> _EXERCISE REQUIREMENTS_: Please reproduce every record exactly as written, leaving out the pictures.

*** GIVEN DATA

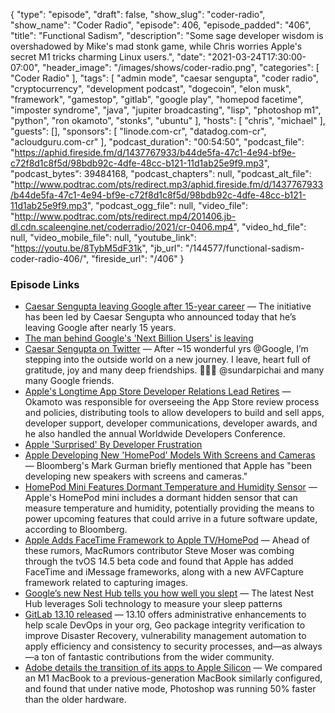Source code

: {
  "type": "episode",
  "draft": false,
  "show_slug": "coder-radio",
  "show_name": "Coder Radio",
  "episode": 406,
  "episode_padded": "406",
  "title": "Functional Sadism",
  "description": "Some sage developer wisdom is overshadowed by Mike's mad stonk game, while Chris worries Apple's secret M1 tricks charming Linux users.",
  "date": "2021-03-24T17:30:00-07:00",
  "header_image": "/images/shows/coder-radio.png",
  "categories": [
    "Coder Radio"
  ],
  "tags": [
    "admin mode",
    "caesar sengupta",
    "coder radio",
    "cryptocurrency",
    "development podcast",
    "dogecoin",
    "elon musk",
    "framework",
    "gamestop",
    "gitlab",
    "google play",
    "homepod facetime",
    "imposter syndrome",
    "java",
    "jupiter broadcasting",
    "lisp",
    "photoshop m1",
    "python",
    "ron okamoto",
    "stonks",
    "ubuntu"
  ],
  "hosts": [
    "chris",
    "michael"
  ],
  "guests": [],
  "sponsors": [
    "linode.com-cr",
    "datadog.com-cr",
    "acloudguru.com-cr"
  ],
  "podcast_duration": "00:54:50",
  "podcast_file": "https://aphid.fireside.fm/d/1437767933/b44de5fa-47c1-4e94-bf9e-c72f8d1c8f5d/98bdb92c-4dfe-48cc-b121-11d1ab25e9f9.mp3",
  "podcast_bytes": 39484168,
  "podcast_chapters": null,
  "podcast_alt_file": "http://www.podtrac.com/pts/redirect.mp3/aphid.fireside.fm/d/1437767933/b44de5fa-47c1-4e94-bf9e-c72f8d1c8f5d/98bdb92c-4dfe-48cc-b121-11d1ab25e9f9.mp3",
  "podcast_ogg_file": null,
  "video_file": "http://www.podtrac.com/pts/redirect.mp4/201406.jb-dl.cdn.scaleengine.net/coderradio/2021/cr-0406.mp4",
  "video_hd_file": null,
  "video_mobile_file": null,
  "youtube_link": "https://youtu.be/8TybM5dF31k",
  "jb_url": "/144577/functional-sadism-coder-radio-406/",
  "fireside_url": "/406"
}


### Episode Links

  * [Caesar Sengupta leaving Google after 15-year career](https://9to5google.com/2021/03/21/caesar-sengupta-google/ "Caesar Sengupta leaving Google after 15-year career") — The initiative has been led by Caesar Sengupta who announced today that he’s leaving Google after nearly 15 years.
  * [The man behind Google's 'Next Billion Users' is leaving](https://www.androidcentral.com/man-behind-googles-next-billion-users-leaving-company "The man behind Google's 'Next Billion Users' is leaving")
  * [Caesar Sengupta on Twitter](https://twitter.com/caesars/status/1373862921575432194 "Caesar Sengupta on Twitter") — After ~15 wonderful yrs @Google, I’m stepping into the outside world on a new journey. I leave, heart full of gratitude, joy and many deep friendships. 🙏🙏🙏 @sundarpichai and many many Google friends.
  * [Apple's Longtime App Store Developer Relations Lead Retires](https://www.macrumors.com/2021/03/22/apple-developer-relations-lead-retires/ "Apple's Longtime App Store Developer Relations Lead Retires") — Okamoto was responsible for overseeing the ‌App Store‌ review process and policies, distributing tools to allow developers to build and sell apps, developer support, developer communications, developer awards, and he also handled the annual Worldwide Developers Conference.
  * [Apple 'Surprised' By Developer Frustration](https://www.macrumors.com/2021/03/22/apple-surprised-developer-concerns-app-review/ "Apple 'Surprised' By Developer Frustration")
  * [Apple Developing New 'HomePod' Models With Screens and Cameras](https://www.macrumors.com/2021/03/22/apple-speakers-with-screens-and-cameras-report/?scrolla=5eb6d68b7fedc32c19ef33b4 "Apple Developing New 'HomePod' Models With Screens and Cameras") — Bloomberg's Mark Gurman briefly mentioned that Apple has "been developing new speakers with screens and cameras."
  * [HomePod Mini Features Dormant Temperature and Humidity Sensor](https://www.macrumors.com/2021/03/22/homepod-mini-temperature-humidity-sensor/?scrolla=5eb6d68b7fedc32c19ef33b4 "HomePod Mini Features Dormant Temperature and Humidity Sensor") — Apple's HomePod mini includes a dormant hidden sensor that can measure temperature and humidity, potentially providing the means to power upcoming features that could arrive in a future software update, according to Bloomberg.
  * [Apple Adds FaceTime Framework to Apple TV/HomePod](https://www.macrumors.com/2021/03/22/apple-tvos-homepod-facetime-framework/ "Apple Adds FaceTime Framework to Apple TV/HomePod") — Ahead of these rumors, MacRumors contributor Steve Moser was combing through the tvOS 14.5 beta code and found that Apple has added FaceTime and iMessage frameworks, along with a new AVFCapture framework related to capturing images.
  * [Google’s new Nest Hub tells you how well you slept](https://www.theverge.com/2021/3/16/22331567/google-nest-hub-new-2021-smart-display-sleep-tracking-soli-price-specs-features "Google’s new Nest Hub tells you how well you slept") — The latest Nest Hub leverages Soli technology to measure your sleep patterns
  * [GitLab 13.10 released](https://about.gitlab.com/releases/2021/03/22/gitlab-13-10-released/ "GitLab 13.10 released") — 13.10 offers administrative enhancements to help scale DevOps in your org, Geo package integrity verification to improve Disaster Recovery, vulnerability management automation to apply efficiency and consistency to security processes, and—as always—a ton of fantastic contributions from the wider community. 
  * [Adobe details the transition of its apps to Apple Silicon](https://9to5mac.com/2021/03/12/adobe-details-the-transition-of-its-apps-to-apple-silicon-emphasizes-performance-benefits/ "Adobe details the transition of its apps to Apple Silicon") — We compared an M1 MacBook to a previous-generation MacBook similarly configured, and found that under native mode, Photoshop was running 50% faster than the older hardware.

******

> _YOUR SOLUTION_:
Source code

: {
  "type": "episode",
  "draft": false,
  "show_slug": "coder-radio",
  "show_name": "Coder Radio",
  "episode": 406,
  "episode_padded": "406",
  "title": "Functional Sadism",
  "description": "Some sage developer wisdom is overshadowed by Mike's mad stonk game, while Chris worries Apple's secret M1 tricks charming Linux users.",
  "date": "2021-03-24T17:30:00-07:00",
  "header_image": "/images/shows/coder-radio.png",
  "categories": [
    "Coder Radio"
  ],
  "tags": [
    "admin mode",
    "caesar sengupta",
    "coder radio",
    "cryptocurrency",
    "development podcast",
    "dogecoin",
    "elon musk",
    "framework",
    "gamestop",
    "gitlab",
    "google play",
    "homepod facetime",
    "imposter syndrome",
    "java",
    "jupiter broadcasting",
    "lisp",
    "photoshop m1",
    "python",
    "ron okamoto",
    "stonks",
    "ubuntu"
  ],
  "hosts": [
    "chris",
    "michael"
  ],
  "guests": [],
  "sponsors": [
    "linode.com-cr",
    "datadog.com-cr",
    "acloudguru.com-cr"
  ],
  "podcast_duration": "00:54:50",
  "podcast_file": "https://aphid.fireside.fm/d/1437767933/b44de5fa-47c1-4e94-bf9e-c72f8d1c8f5d/98bdb92c-4dfe-48cc-b121-11d1ab25e9f9.mp3",
  "podcast_bytes": 39484168,
  "podcast_chapters": null,
  "podcast_alt_file": "http://www.podtrac.com/pts/redirect.mp3/aphid.fireside.fm/d/1437767933/b44de5fa-47c1-4e94-bf9e-c72f8d1c8f5d/98bdb92c-4dfe-48cc-b121-11d1ab25e9f9.mp3",
  "podcast_ogg_file": null,
  "video_file": "http://www.podtrac.com/pts/redirect.mp4/201406.jb-dl.cdn.scaleengine.net/coderradio/2021/cr-0406.mp4",
  "video_hd_file": null,
  "video_mobile_file": null,
  "youtube_link": "https://youtu.be/8TybM5dF31k",
  "jb_url": "/144577/functional-sadism-coder-radio-406/",
  "fireside_url": "/406"
}


### Episode Links

  * [Caesar Sengupta leaving Google after 15-year career](https://9to5google.com/2021/03/21/caesar-sengupta-google/ "Caesar Sengupta leaving Google after 15-year career") — The initiative has been led by Caesar Sengupta who announced today that he’s leaving Google after nearly 15 years.
  * [The man behind Google's 'Next Billion Users' is leaving](https://www.androidcentral.com/man-behind-googles-next-billion-users-leaving-company "The man behind Google's 'Next Billion Users' is leaving")
  * [Caesar Sengupta on Twitter](https://twitter.com/caesars/status/1373862921575432194 "Caesar Sengupta on Twitter") — After ~15 wonderful yrs @Google, I’m stepping into the outside world on a new journey. I leave, heart full of gratitude, joy and many deep friendships. 🙏🙏🙏 @sundarpichai and many many Google friends.
  * [Apple's Longtime App Store Developer Relations Lead Retires](https://www.macrumors.com/2021/03/22/apple-developer-relations-lead-retires/ "Apple's Longtime App Store Developer Relations Lead Retires") — Okamoto was responsible for overseeing the ‌App Store‌ review process and policies, distributing tools to allow developers to build and sell apps, developer support, developer communications, developer awards, and he also handled the annual Worldwide Developers Conference.
  * [Apple 'Surprised' By Developer Frustration](https://www.macrumors.com/2021/03/22/apple-surprised-developer-concerns-app-review/ "Apple 'Surprised' By Developer Frustration")
  * [Apple Developing New 'HomePod' Models With Screens and Cameras](https://www.macrumors.com/2021/03/22/apple-speakers-with-screens-and-cameras-report/?scrolla=5eb6d68b7fedc32c19ef33b4 "Apple Developing New 'HomePod' Models With Screens and Cameras") — Bloomberg's Mark Gurman briefly mentioned that Apple has "been developing new speakers with screens and cameras."
  * [HomePod Mini Features Dormant Temperature and Humidity Sensor](https://www.macrumors.com/2021/03/22/homepod-mini-temperature-humidity-sensor/?scrolla=5eb6d68b7fedc32c19ef33b4 "HomePod Mini Features Dormant Temperature and Humidity Sensor") — Apple's HomePod mini includes a dormant hidden sensor that can measure temperature and humidity, potentially providing the means to power upcoming features that could arrive in a future software update, according to Bloomberg.
  * [Apple Adds FaceTime Framework to Apple TV/HomePod](https://www.macrumors.com/2021/03/22/apple-tvos-homepod-facetime-framework/ "Apple Adds FaceTime Framework to Apple TV/HomePod") — Ahead of these rumors, MacRumors contributor Steve Moser was combing through the tvOS 14.5 beta code and found that Apple has added FaceTime and iMessage frameworks, along with a new AVFCapture framework related to capturing images.
  * [Google’s new Nest Hub tells you how well you slept](https://www.theverge.com/2021/3/16/22331567/google-nest-hub-new-2021-smart-display-sleep-tracking-soli-price-specs-features "Google’s new Nest Hub tells you how well you slept") — The latest Nest Hub leverages Soli technology to measure your sleep patterns
  * [GitLab 13.10 released](https://about.gitlab.com/releases/2021/03/22/gitlab-13-10-released/ "GitLab 13.10 released") — 13.10 offers administrative enhancements to help scale DevOps in your org, Geo package integrity verification to improve Disaster Recovery, vulnerability management automation to apply efficiency and consistency to security processes, and—as always—a ton of fantastic contributions from the wider community. 
  * [Adobe details the transition of its apps to Apple Silicon](https://9to5mac.com/2021/03/12/adobe-details-the-transition-of-its-apps-to-apple-silicon-emphasizes-performance-benefits/ "Adobe details the transition of its apps to Apple Silicon") — We compared an M1 MacBook to a previous-generation MacBook similarly configured, and found that under native mode, Photoshop was running 50% faster than the older hardware.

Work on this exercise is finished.